On Sarah Palin’s Resignation

A year ago, I hadn’t heard of Sarah Palin.

A year ago, I hadn’t thought of Alaska since, oh, the Clinton administration.

And then, one day, John McCain decided that he wanted Sarah Palin, governor of Alaska, to be his Vice Presidential running mate.

I’ve written a number of things about Sarah Palin in the last year. I see no reason to recapitulate them here. Suffice it to say, my opinion of Governor Palin’s fitness for the Vice Presidency could be boiled down to three words — “No fucking way.”

Andrew Sullivan of The Atlantic described Palin thusly earlier today: she “can only be called a pathological whack-job, unable to accept criticism and responding to it with pathetic untruths and diva-flame-outs and personal vendettas. This person could have been a heartbeat away from being president of the United States in a moment of economic crisis and national security peril. Her selection remains the most surreal moment in modern American political history. That she is a serious candidate to be the GOP nominee in 2012 is a sign of something very, very seriously wrong with the contemporary American right.”

I’m writing all this to document the moment. Palin tendered her resignation as Alaska’s governor today, effective the end of this month.

The reason? Your guess is as good as mine. Josh Marshall of Talkingpointsmemo suggests that “based on the public record, Palin is a wildly unethical public official, guilty at a minimum of numerous instances of abusing her authority as governor. And a lot of very damaging information has come out about her in the last few days — though mainly embarrassing information about her character rather than new evidence of bad acts. I would not be surprised if this latest round of revelations shook something else loose that we haven’t heard about yet.”

Those revelations, by the way, are documented in the new Vanity Fair, in an article entitled “It Came from Wasilla.”
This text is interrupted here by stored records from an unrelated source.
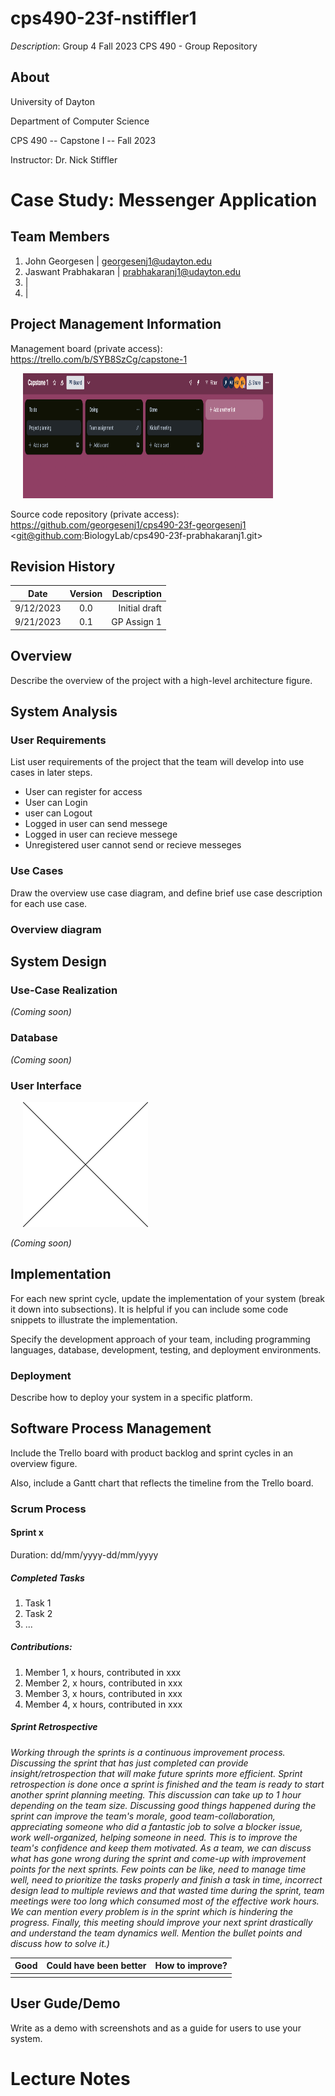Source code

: # cps490-23f-nstiffler1
*Description*: Group 4 Fall 2023 CPS 490  - Group Repository

## About

University of Dayton

Department of Computer Science

CPS 490 -- Capstone I -- Fall 2023

Instructor: Dr. Nick Stiffler

# Case Study: Messenger Application

## Team Members 

1. John Georgesen | georgesenj1@udayton.edu
2. Jaswant Prabhakaran | prabhakaranj1@udayton.edu
3. |
4. |

## Project Management Information

Management board (private access): <https://trello.com/b/SYB8SzCg/capstone-1>

<img src="trello.png" style="padding: 0px 0px 0px 20px" width="400" height="200" />

Source code repository (private access): 
<https://github.com/georgesenj1/cps490-23f-georgesenj1>
<git@github.com:BiologyLab/cps490-23f-prabhakaranj1.git>


## Revision History

| Date     |   Version     |  Description    |
|----------|:-------------:|----------------:|
|9/12/2023 |  0.0          | Initial draft   |
|9/21/2023 |  0.1          | GP Assign 1     |
## Overview

Describe the overview of the project with a high-level architecture figure. 


## System Analysis

### User Requirements

List user requirements of the project that the team will develop into use cases in later steps.

- User can register for access 
- User can Login 
- user can Logout
- Logged in user can send messege
- Logged in user can recieve messege
- Unregistered user cannot send or recieve messeges

### Use Cases

Draw the overview use case diagram, and define brief use case description for each use case.

### Overview diagram

## System Design

### Use-Case Realization

_(Coming soon)_

### Database 

_(Coming soon)_

### User Interface

<img src="placeholder.png" style="padding: 0px 0px 0px 20px" width="200" height="200" />

_(Coming soon)_

## Implementation

For each new sprint cycle, update the implementation of your system (break it
down into subsections). It is helpful if you can include some code snippets to
illustrate the implementation.

Specify the development approach of your team, including programming languages,
database, development, testing, and deployment environments. 

### Deployment

Describe how to deploy your system in a specific platform.

## Software Process Management

Include the Trello board with product backlog and sprint cycles in an overview
figure.

Also, include a Gantt chart that reflects the timeline from the Trello board.

### Scrum Process

#### Sprint x

Duration: dd/mm/yyyy-dd/mm/yyyy

##### Completed Tasks

1. Task 1
2. Task 2
3. ...

##### Contributions:

1.  Member 1, x hours, contributed in xxx
2.  Member 2, x hours, contributed in xxx
3.  Member 3, x hours, contributed in xxx
4.  Member 4, x hours, contributed in xxx

##### Sprint Retrospective

_Working through the sprints is a continuous improvement process. Discussing
the sprint that has just completed can provide insight/retrospection that will 
make future sprints more efficient. Sprint retrospection is done once a sprint is finished and the
team is ready to start another sprint planning meeting. This discussion can
take up to 1 hour depending on the team size.  Discussing
good things happened during the sprint can improve the team's morale, good
team-collaboration, appreciating someone who did a fantastic job to solve a
blocker issue, work well-organized, helping someone in need. This is to improve
the team's confidence and keep them motivated.  As a team, we can discuss what
has gone wrong during the sprint and come-up with improvement points for the
next sprints. Few points can be like, need to manage time well, need to
prioritize the tasks properly and finish a task in time, incorrect design lead
to multiple reviews and that wasted time during the sprint, team meetings were
too long which consumed most of the effective work hours. We can mention every
problem is in the sprint which is hindering the progress.  Finally, this
meeting should improve your next sprint drastically and understand the team
dynamics well. Mention the bullet points and discuss how to solve it.)_

| Good     |   Could have been better    |  How to improve?  |
|----------|:---------------------------:|------------------:|
|          |                             |                   |

## User Gude/Demo

Write as a demo with screenshots and as a guide for users to use your system.


# Lecture Notes
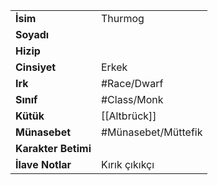 |  |  |
  |---|---|
  | **İsim** | Thurmog|
  | **Soyadı** | |
  | **Hizip** | |
  | **Cinsiyet** | Erkek|
  | **Irk** | #Race/Dwarf|
  | **Sınıf** | #Class/Monk|
  | **Kütük** | [[Altbrück]]|
  | **Münasebet** | #Münasebet/Müttefik|
  | **Karakter Betimi** | |
  | **İlave Notlar** | Kırık çıkıkçı|
  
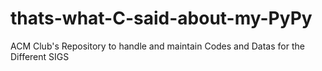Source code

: # thats-what-C-said-about-my-PyPy
ACM Club's Repository to handle and maintain Codes and Datas for the Different SIGS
Marshall writes later: “As with her speech itself, the tell is that the decision was apparently so rushed and sudden that there was not enough time to come up with a plausible cover story or to get out the word about what it was. It looks like a duck and quacks like a duck. Either Palin is resigning ahead of some titanic scandal (which should emerge in short order if it exists) or her resignation was triggered by an even more extreme mental instability than we’d previously suspected.” It could be a Federal indictment over embezzlement and kickbacks.

Unfortunately, I think we’re going to have Sarah Palin to kick around for three more years. Yes, she’s probably as crooked as the day is long. Yes, it’s absolutely baffling that she would resign her governorship, which damages her claim to executive experience in a national Presidential run. But she has one thing going for her; she’s unlikely to go hiking on the Appalachian Trail.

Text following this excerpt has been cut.